For Solomon, who led expeditions to Antarctica in the 1980s to measure ozone depletion firsthand, the results were a shock even after decades in the field. "The fact that ozone depletion would have happened as early as the late 1950s, which is much earlier than I would have thought, just absolutely blew my mind," she said.
Ozone is a highly reactive molecule made of three oxygen atoms. In the stratosphere, it acts as Earth's sunscreen, absorbing harmful ultraviolet radiation from the Sun. When chlorine atoms from industrial chemicals reach the stratosphere, they break apart ozone molecules in a catalytic chain reaction — each chlorine atom can destroy tens of thousands of ozone molecules before it is removed from the stratosphere.
The study found that carbon tetrachloride emissions, which peaked in the 1940s and 1950s before being gradually replaced by CFCs, were sufficient to cause measurable ozone depletion decades before the more famous CFC-driven hole appeared over Antarctica.

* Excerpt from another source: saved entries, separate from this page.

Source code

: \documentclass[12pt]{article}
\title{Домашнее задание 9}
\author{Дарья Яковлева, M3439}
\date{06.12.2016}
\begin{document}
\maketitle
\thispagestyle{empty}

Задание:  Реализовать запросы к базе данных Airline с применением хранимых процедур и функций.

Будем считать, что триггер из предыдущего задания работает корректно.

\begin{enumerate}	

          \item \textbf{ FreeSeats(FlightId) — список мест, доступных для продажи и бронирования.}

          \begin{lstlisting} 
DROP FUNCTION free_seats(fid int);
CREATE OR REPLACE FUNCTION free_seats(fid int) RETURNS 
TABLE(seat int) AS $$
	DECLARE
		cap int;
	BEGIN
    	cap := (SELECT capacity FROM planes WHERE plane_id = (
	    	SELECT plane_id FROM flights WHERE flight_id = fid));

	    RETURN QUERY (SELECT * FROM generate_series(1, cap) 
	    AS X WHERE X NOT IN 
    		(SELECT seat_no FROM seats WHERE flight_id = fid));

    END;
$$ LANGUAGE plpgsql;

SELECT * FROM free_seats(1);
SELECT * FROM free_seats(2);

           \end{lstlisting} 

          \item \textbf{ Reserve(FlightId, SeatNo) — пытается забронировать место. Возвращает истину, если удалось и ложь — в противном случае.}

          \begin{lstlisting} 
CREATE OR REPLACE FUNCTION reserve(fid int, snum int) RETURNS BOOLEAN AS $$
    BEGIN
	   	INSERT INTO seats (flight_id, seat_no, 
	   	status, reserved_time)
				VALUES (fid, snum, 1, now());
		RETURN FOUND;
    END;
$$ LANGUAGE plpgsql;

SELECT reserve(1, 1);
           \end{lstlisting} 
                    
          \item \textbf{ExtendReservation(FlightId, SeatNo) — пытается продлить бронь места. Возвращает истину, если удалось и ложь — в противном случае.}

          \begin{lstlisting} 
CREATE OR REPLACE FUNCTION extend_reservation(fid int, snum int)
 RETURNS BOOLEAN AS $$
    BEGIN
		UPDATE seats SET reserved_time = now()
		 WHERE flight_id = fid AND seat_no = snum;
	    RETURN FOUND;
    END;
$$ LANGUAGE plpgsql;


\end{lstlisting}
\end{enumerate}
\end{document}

The study's authors emphasize that the findings do not diminish the importance of the Montreal Protocol, which remains one of the most successful environmental treaties in history. Rather, they highlight how much we still do not know about the long-term behavior of the atmosphere, and how even well-studied environmental problems can hold surprises.
"This study shows it's really important to keep monitoring so that we can fully understand how the atmosphere responds and recovers," Solomon said. "The atmosphere is a complex system, and we need to stay vigilant."